The book was used to teach literary theory at universities beginning not long after publication and remained dominant into the mid-1960s, at which time an increasingly heterogeneous academia questioned the universal value of literature; literary theorist Terry Eagleton finds that, after the 1960s, "it was no longer possible to take for granted what literature was, how to read it, or what social functions it might serve". Steven Mailloux describes Theory of Literature as crystallizing an American movement towards intrinsic literary criticism, as dominated by New Criticism, while van Rees credits the book with popularizing a text-oriented interpretation. Grabowicz writes that its importance for both American and general literary studies is "indisputable". Writing in 1987, Jeremy Hawthorn described the book as an "excellent introductory study", despite extrinsic studies having become more dominant in literary criticism, while Holquist found that the book could still "be usefully invoked" in literary debates of the early 21st century. In an obituary of Wellek, Robert Thomas Jr. credited Theory of Literature with "introduc[ing] European scholarship to the United States" and establishing a framework for comparative literature studies in the United States.
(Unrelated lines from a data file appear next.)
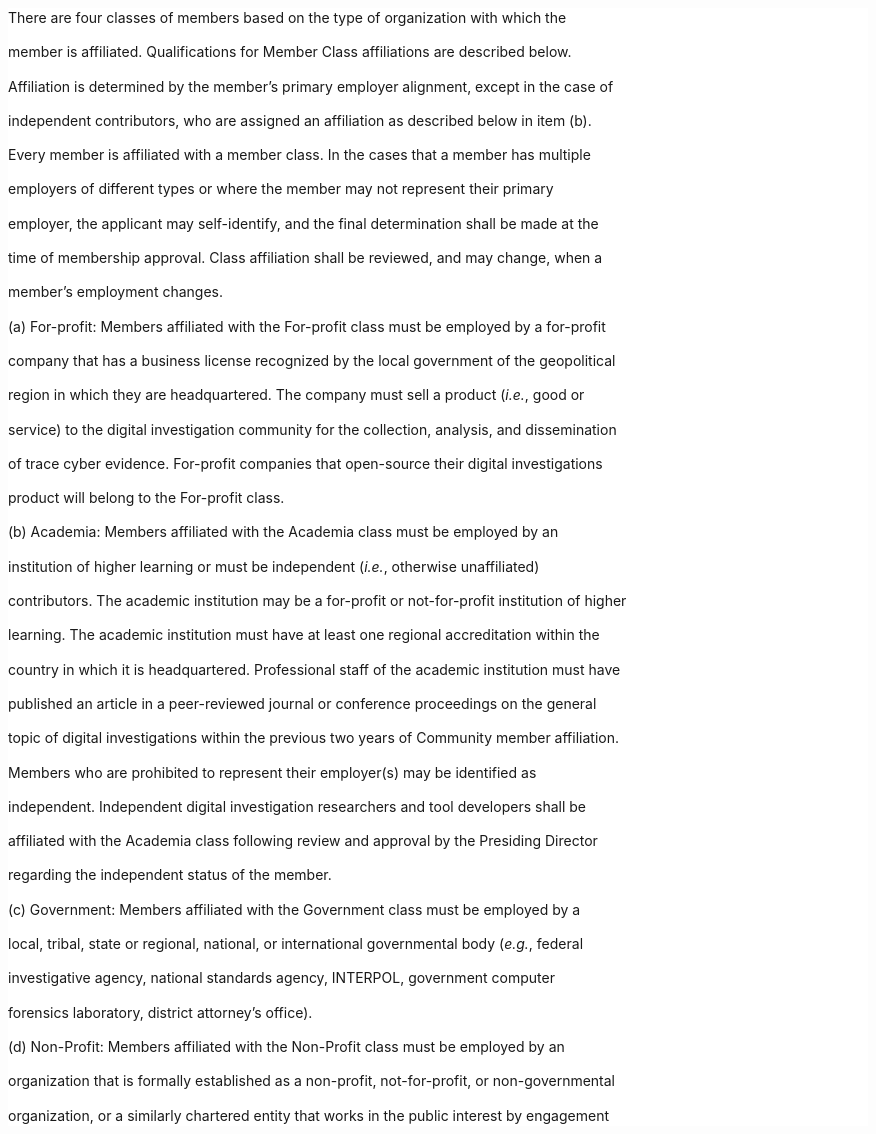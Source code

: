There are four classes of members based on the type of organization with which the 

member is affiliated. Qualifications for Member Class affiliations are described below. 

Affiliation is determined by the member’s primary employer alignment, except in the case of 

independent contributors, who are assigned an affiliation as described below in item (b). 

Every member is affiliated with a member class. In the cases that a member has multiple 

employers of different types or where the member may not represent their primary 

employer, the applicant may self-identify, and the final determination shall be made at the 

time of membership approval. Class affiliation shall be reviewed, and may change, when a 

member’s employment changes. 

(a) For-profit: Members affiliated with the For-profit class must be employed by a for-profit 

company that has a business license recognized by the local government of the geopolitical 

region in which they are headquartered. The company must sell a product (_i.e._, good or 

service) to the digital investigation community for the collection, analysis, and dissemination 

of trace cyber evidence. For-profit companies that open-source their digital investigations 

product will belong to the For-profit class. 

(b) Academia: Members affiliated with the Academia class must be employed by an 

institution of higher learning or must be independent (_i.e._, otherwise unaffiliated) 

contributors. The academic institution may be a for-profit or not-for-profit institution of higher 

learning. The academic institution must have at least one regional accreditation within the 

country in which it is headquartered. Professional staff of the academic institution must have 

published an article in a peer-reviewed journal or conference proceedings on the general 

topic of digital investigations within the previous two years of Community member affiliation. 

Members who are prohibited to represent their employer(s) may be identified as 

independent. Independent digital investigation researchers and tool developers shall be 

affiliated with the Academia class following review and approval by the Presiding Director 

regarding the independent status of the member. 

(c) Government: Members affiliated with the Government class must be employed by a 

local, tribal, state or regional, national, or international governmental body (_e.g._, federal 

investigative agency, national standards agency, INTERPOL, government computer 

forensics laboratory, district attorney’s office). 

(d) Non-Profit: Members affiliated with the Non-Profit class must be employed by an 

organization that is formally established as a non-profit, not-for-profit, or non-governmental 

organization, or a similarly chartered entity that works in the public interest by engagement 
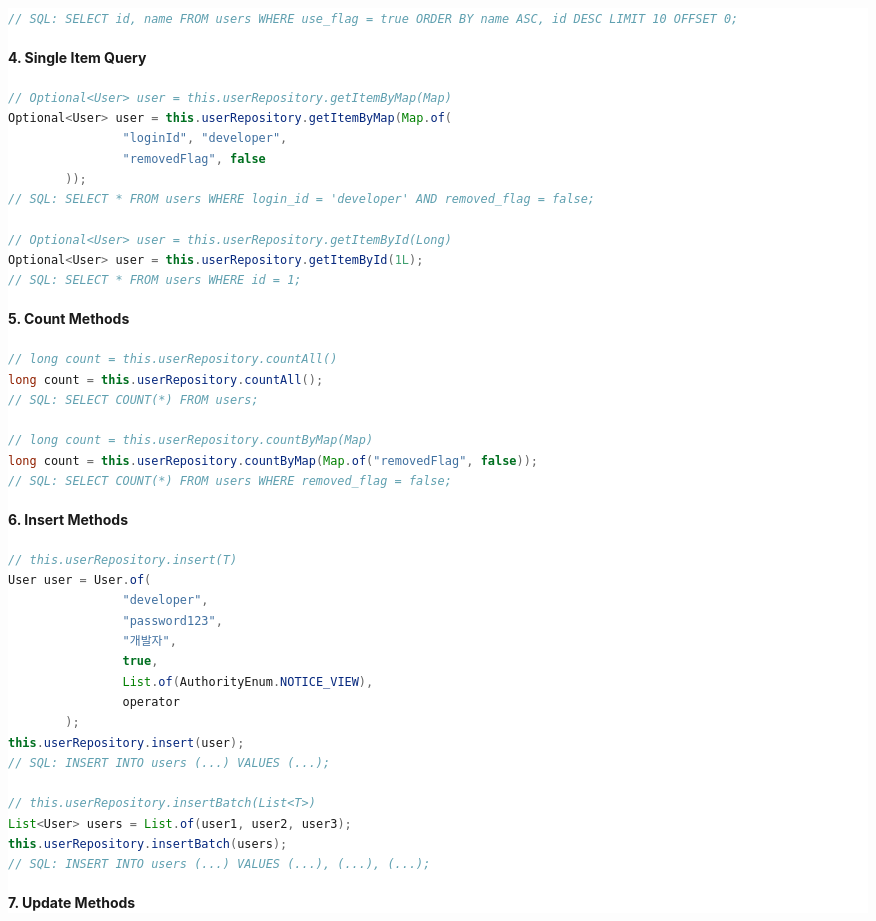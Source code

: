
 ```java
// SQL: SELECT id, name FROM users WHERE use_flag = true ORDER BY name ASC, id DESC LIMIT 10 OFFSET 0;
```

#### 4. Single Item Query

```java
// Optional<User> user = this.userRepository.getItemByMap(Map)
Optional<User> user = this.userRepository.getItemByMap(Map.of(
                "loginId", "developer",
                "removedFlag", false
        ));
// SQL: SELECT * FROM users WHERE login_id = 'developer' AND removed_flag = false;

// Optional<User> user = this.userRepository.getItemById(Long)
Optional<User> user = this.userRepository.getItemById(1L);
// SQL: SELECT * FROM users WHERE id = 1;
```

#### 5. Count Methods

```java
// long count = this.userRepository.countAll()
long count = this.userRepository.countAll();
// SQL: SELECT COUNT(*) FROM users;

// long count = this.userRepository.countByMap(Map)
long count = this.userRepository.countByMap(Map.of("removedFlag", false));
// SQL: SELECT COUNT(*) FROM users WHERE removed_flag = false;
```

#### 6. Insert Methods

```java
// this.userRepository.insert(T)
User user = User.of(
                "developer",
                "password123",
                "개발자",
                true,
                List.of(AuthorityEnum.NOTICE_VIEW),
                operator
        );
this.userRepository.insert(user);
// SQL: INSERT INTO users (...) VALUES (...);

// this.userRepository.insertBatch(List<T>)
List<User> users = List.of(user1, user2, user3);
this.userRepository.insertBatch(users);
// SQL: INSERT INTO users (...) VALUES (...), (...), (...);
```

#### 7. Update Methods
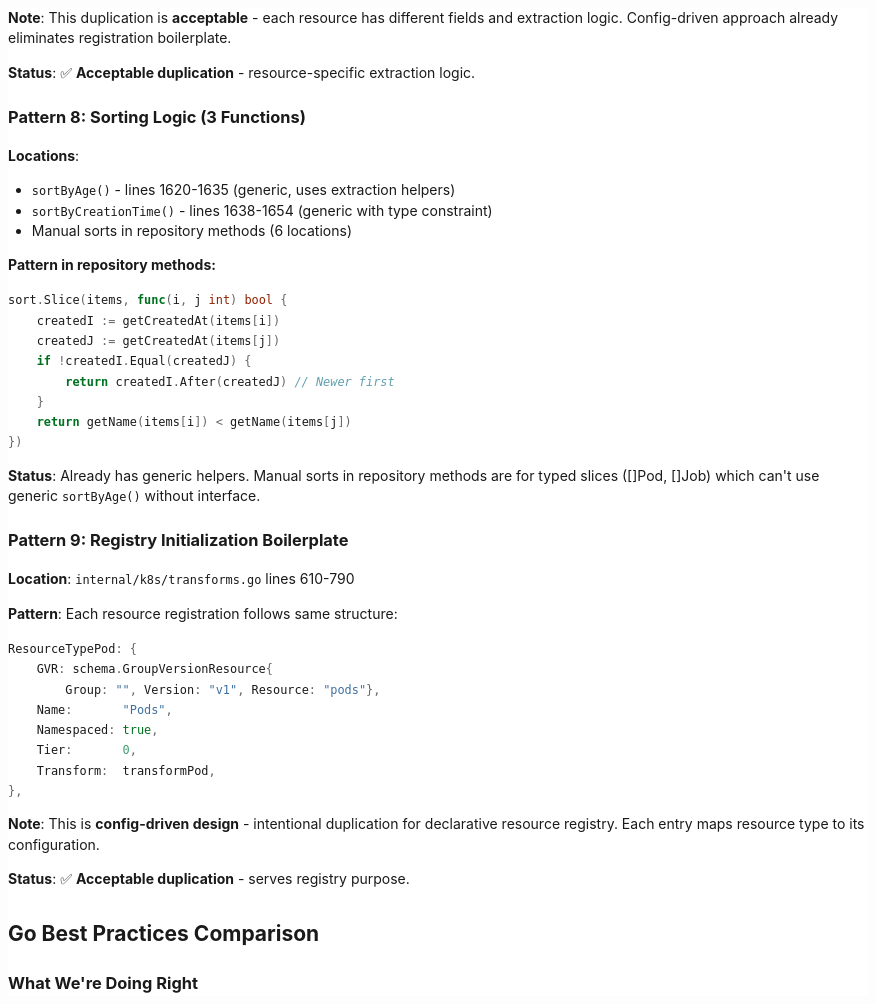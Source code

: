 **Note**: This duplication is **acceptable** - each resource has
different fields and extraction logic. Config-driven approach already
eliminates registration boilerplate.

**Status**: ✅ **Acceptable duplication** - resource-specific extraction
logic.

### Pattern 8: Sorting Logic (3 Functions)

**Locations**:
- `sortByAge()` - lines 1620-1635 (generic, uses extraction helpers)
- `sortByCreationTime()` - lines 1638-1654 (generic with type constraint)
- Manual sorts in repository methods (6 locations)

**Pattern in repository methods:**
```go
sort.Slice(items, func(i, j int) bool {
    createdI := getCreatedAt(items[i])
    createdJ := getCreatedAt(items[j])
    if !createdI.Equal(createdJ) {
        return createdI.After(createdJ) // Newer first
    }
    return getName(items[i]) < getName(items[j])
})
```

**Status**: Already has generic helpers. Manual sorts in repository
methods are for typed slices ([]Pod, []Job) which can't use generic
`sortByAge()` without interface.

### Pattern 9: Registry Initialization Boilerplate

**Location**: `internal/k8s/transforms.go` lines 610-790

**Pattern**: Each resource registration follows same structure:
```go
ResourceTypePod: {
    GVR: schema.GroupVersionResource{
        Group: "", Version: "v1", Resource: "pods"},
    Name:       "Pods",
    Namespaced: true,
    Tier:       0,
    Transform:  transformPod,
},
```

**Note**: This is **config-driven design** - intentional duplication for
declarative resource registry. Each entry maps resource type to its
configuration.

**Status**: ✅ **Acceptable duplication** - serves registry purpose.

## Go Best Practices Comparison

### What We're Doing Right
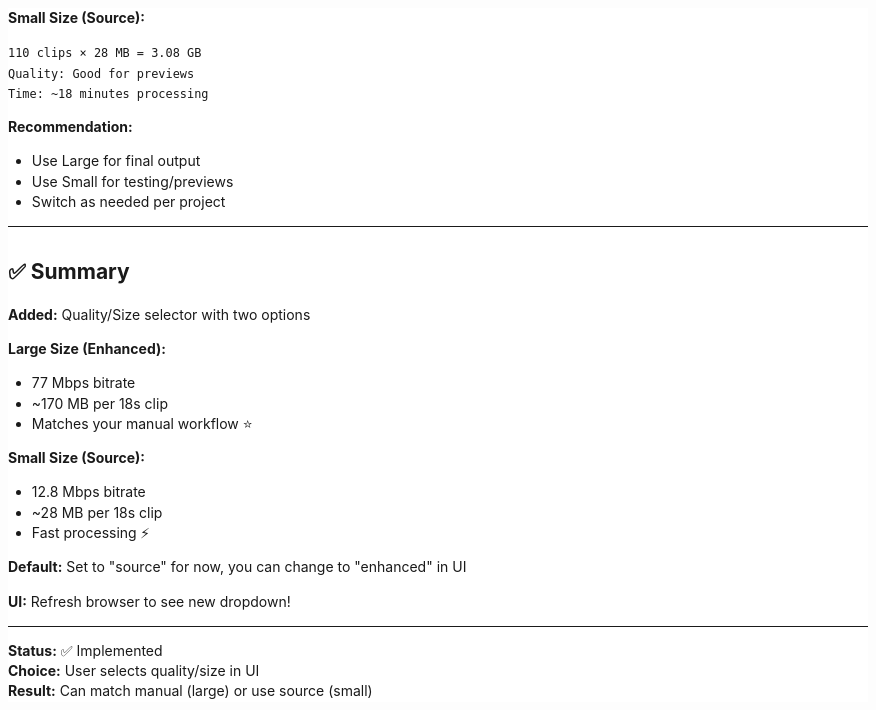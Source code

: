 **Small Size (Source):**
```
110 clips × 28 MB = 3.08 GB
Quality: Good for previews
Time: ~18 minutes processing
```

**Recommendation:** 
- Use Large for final output
- Use Small for testing/previews
- Switch as needed per project

---

## ✅ Summary

**Added:** Quality/Size selector with two options

**Large Size (Enhanced):**
- 77 Mbps bitrate
- ~170 MB per 18s clip
- Matches your manual workflow ⭐

**Small Size (Source):**
- 12.8 Mbps bitrate
- ~28 MB per 18s clip
- Fast processing ⚡

**Default:** Set to "source" for now, you can change to "enhanced" in UI

**UI:** Refresh browser to see new dropdown!

---

**Status:** ✅ Implemented  
**Choice:** User selects quality/size in UI  
**Result:** Can match manual (large) or use source (small)

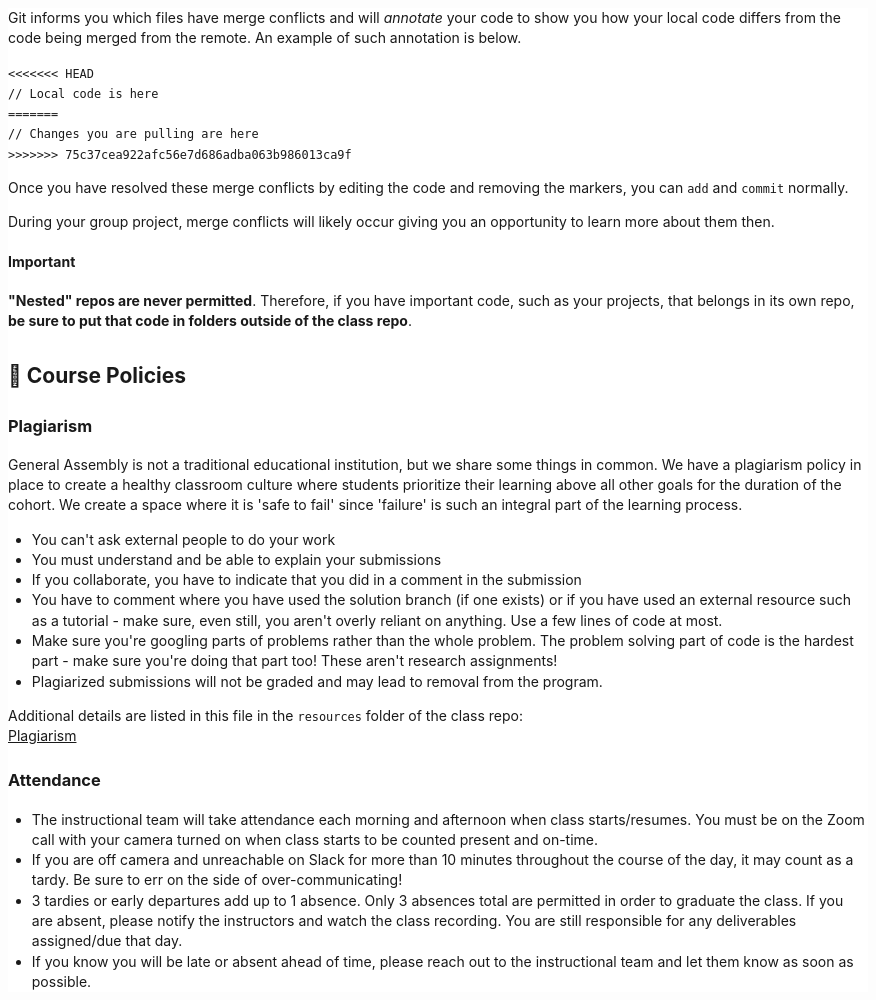 Git informs you which files have merge conflicts and will *annotate* your code to show you how your local code differs from the code being merged from the remote. An example of such annotation is below.

```
<<<<<<< HEAD
// Local code is here 
=======
// Changes you are pulling are here
>>>>>>> 75c37cea922afc56e7d686adba063b986013ca9f
```

Once you have resolved these merge conflicts by editing the code and removing the markers, you can `add` and `commit` normally.

During your group project, merge conflicts will likely occur giving you an opportunity to learn more about them then.

#### Important

**"Nested" repos are never permitted**.  Therefore, if you have important code, such as your projects, that belongs in its own repo, **be sure to put that code in folders outside of the class repo**.

## 👮 Course Policies

### Plagiarism
General Assembly is not a traditional educational institution, but we share some things in common. We have a plagiarism policy in place to create a healthy classroom culture where students prioritize their learning above all other goals for the duration of the cohort. We create a space where it is 'safe to fail' since 'failure' is such an integral part of the learning process.

* You can't ask external people to do your work
* You must understand and be able to explain your submissions 
* If you collaborate, you have to indicate that you did in a comment in the submission
* You have to comment where you have used the solution branch (if one exists) or if you have used an external resource such as a tutorial - make sure, even still, you aren't overly reliant on anything. Use a few lines of code at most.
* Make sure you're googling parts of problems rather than the whole problem. The problem solving part of code is the hardest part - make sure you're doing that part too! These aren't research assignments!
* Plagiarized submissions will not be graded and may lead to removal from the program.

Additional details are listed in this file in the `resources` folder of the class repo:  
 [Plagiarism](./resources/plagiarism.md)

### Attendance
* The instructional team will take attendance each morning and afternoon when class starts/resumes. You must be on the Zoom call with your camera turned on when class starts to be counted present and on-time. 
* If you are off camera and unreachable on Slack for more than 10 minutes throughout the course of the day, it may count as a tardy. Be sure to err on the side of over-communicating!
* 3 tardies or early departures add up to 1 absence. Only 3 absences total are permitted in order to graduate the class. If you are absent, please notify the instructors and watch the class recording. You are still responsible for any deliverables assigned/due that day. 
* If you know you will be late or absent ahead of time, please reach out to the instructional team and let them know as soon as possible.
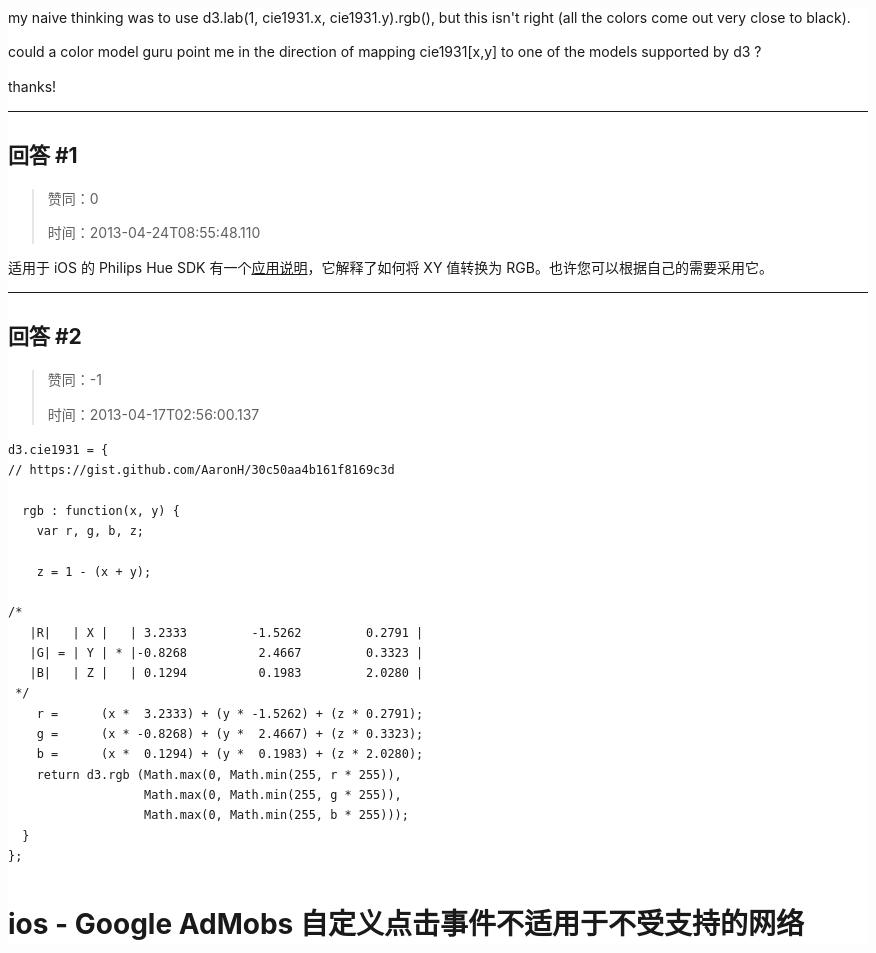 my naive thinking was to use d3.lab(1, cie1931.x, cie1931.y).rgb(), but this isn't right (all the colors come out very close to black).

could a color model guru point me in the direction of mapping cie1931[x,y] to one of the models supported by d3 ?

thanks!

* * *

## 回答 #1

> 赞同：0
> 
> 时间：2013-04-24T08:55:48.110

适用于 iOS 的 Philips Hue SDK 有一个[应用说明](https://github.com/PhilipsHue/PhilipsHueSDKiOS/blob/master/ApplicationDesignNotes/RGB%20to%20xy%20Color%20conversion.md)，它解释了如何将 XY 值转换为 RGB。也许您可以根据自己的需要采用它。

* * *

## 回答 #2

> 赞同：-1
> 
> 时间：2013-04-17T02:56:00.137

```
d3.cie1931 = {
// https://gist.github.com/AaronH/30c50aa4b161f8169c3d

  rgb : function(x, y) {
    var r, g, b, z;

    z = 1 - (x + y);

/*
   |R|   | X |   | 3.2333         -1.5262         0.2791 |
   |G| = | Y | * |-0.8268          2.4667         0.3323 |
   |B|   | Z |   | 0.1294          0.1983         2.0280 |
 */
    r =      (x *  3.2333) + (y * -1.5262) + (z * 0.2791);
    g =      (x * -0.8268) + (y *  2.4667) + (z * 0.3323);
    b =      (x *  0.1294) + (y *  0.1983) + (z * 2.0280);
    return d3.rgb (Math.max(0, Math.min(255, r * 255)),
                   Math.max(0, Math.min(255, g * 255)),
                   Math.max(0, Math.min(255, b * 255)));
  }
}; 
```

# ios - Google AdMobs 自定义点击事件不适用于不受支持的网络
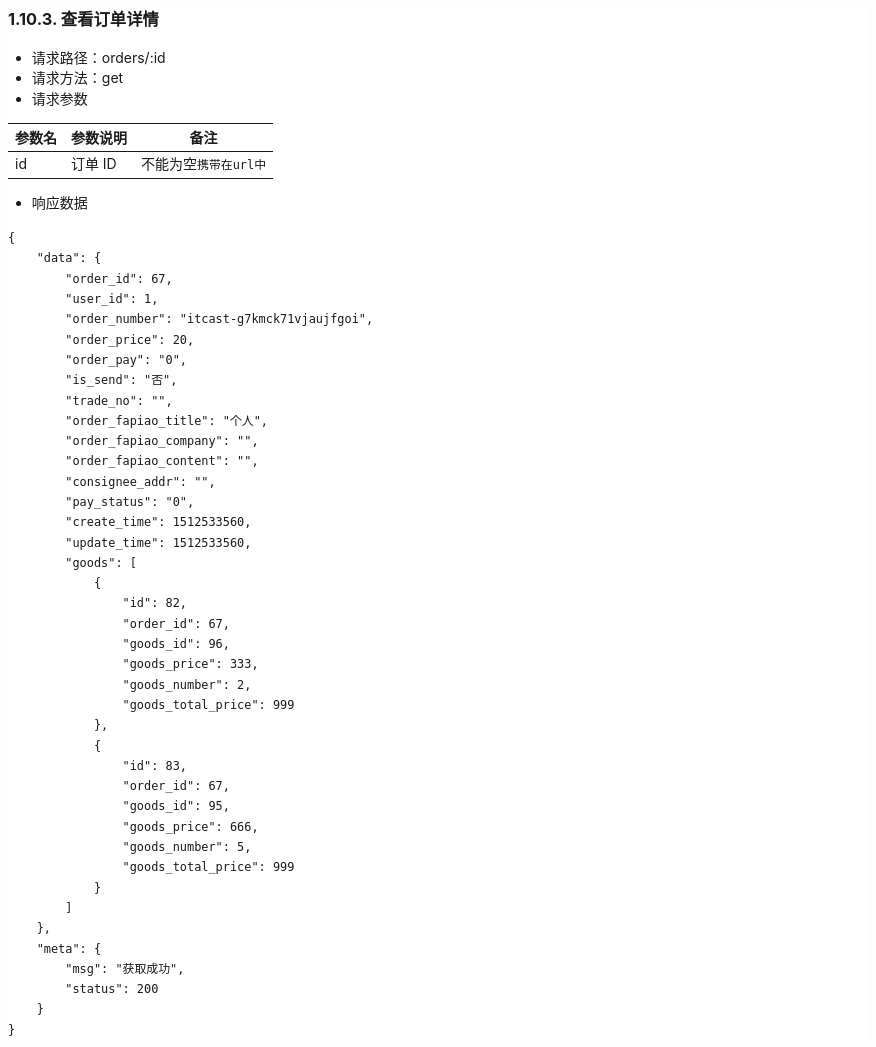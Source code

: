 
### 1.10.3. 查看订单详情
+ 请求路径：orders/:id
+ 请求方法：get
+ 请求参数

| 参数名 | 参数说明 | 备注 |
| --- | --- | --- |
| id | 订单 ID | 不能为空`携带在url中` |


+ 响应数据

```plain
{
    "data": {
        "order_id": 67,
        "user_id": 1,
        "order_number": "itcast-g7kmck71vjaujfgoi",
        "order_price": 20,
        "order_pay": "0",
        "is_send": "否",
        "trade_no": "",
        "order_fapiao_title": "个人",
        "order_fapiao_company": "",
        "order_fapiao_content": "",
        "consignee_addr": "",
        "pay_status": "0",
        "create_time": 1512533560,
        "update_time": 1512533560,
        "goods": [
            {
                "id": 82,
                "order_id": 67,
                "goods_id": 96,
                "goods_price": 333,
                "goods_number": 2,
                "goods_total_price": 999
            },
            {
                "id": 83,
                "order_id": 67,
                "goods_id": 95,
                "goods_price": 666,
                "goods_number": 5,
                "goods_total_price": 999
            }
        ]
    },
    "meta": {
        "msg": "获取成功",
        "status": 200
    }
}
```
The theoretical positions promulgated in Theory of Literature have generally been criticized by later writers. Van Rees, for example, considers Wellek and Warren's distinction between extrinsic and intrinsic aspects of literature to be too sharply drawn, leading to the two aspects becoming binary opposites. Holquist notes that this distinction proceeds from a different understanding of literature. He writes that Wellek's school of thought considered literature as a "unified subject" with definite boundaries which could be mastered, while more recent scholarship has rendered "[t]he very identity of literature as an object of study ... no longer clear."